▶ SOURCE MATERIAL:

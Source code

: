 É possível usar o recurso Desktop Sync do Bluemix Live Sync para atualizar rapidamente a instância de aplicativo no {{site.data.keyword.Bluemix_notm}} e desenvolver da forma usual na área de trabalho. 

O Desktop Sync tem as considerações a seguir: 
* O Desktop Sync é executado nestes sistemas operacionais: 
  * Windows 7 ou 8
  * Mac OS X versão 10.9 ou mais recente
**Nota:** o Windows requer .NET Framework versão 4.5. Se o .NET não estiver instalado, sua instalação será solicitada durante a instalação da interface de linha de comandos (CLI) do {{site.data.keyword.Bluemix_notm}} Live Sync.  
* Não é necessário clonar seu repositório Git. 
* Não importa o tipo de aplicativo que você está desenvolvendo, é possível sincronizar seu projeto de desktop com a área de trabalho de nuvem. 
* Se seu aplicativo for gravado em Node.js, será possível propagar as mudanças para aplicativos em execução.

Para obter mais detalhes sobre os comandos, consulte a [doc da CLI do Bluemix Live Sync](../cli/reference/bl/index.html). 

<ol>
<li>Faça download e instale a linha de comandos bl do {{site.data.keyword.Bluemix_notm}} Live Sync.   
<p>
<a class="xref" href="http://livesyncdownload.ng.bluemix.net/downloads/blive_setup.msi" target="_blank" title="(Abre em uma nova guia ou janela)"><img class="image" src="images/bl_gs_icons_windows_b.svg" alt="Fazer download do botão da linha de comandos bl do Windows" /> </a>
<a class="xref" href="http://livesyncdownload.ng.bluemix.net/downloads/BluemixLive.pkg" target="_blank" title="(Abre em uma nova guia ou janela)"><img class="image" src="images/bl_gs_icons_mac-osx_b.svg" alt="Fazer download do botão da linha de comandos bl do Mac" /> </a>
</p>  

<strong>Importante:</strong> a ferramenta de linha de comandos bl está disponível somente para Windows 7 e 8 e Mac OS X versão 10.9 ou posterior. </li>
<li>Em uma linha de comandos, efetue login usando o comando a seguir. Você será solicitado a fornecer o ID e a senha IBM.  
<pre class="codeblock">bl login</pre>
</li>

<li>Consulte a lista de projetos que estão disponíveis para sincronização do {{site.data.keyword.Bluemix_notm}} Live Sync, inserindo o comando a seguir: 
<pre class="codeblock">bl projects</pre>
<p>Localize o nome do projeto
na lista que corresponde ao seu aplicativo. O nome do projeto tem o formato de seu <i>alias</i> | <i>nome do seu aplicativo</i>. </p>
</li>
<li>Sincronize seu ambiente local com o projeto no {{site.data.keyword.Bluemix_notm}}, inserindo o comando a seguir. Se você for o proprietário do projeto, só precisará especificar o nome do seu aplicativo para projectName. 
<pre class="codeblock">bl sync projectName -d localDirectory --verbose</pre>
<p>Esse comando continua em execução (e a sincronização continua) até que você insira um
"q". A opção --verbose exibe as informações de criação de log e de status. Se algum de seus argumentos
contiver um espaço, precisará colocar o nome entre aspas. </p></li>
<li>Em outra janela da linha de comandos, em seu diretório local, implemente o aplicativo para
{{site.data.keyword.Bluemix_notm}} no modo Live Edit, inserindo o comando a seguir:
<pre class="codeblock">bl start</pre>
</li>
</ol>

▶ ACTIVITY: Please print the lines from the start of the records up to and including the line with "O Desktop Sync tem", copying each one exactly and leaving out the rest.

▶ SOLUTION TO THE PROBLEM:
Source code

: É possível usar o recurso Desktop Sync do Bluemix Live Sync para atualizar rapidamente a instância de aplicativo no {{site.data.keyword.Bluemix_notm}} e desenvolver da forma usual na área de trabalho. 

O Desktop Sync tem as considerações a seguir: 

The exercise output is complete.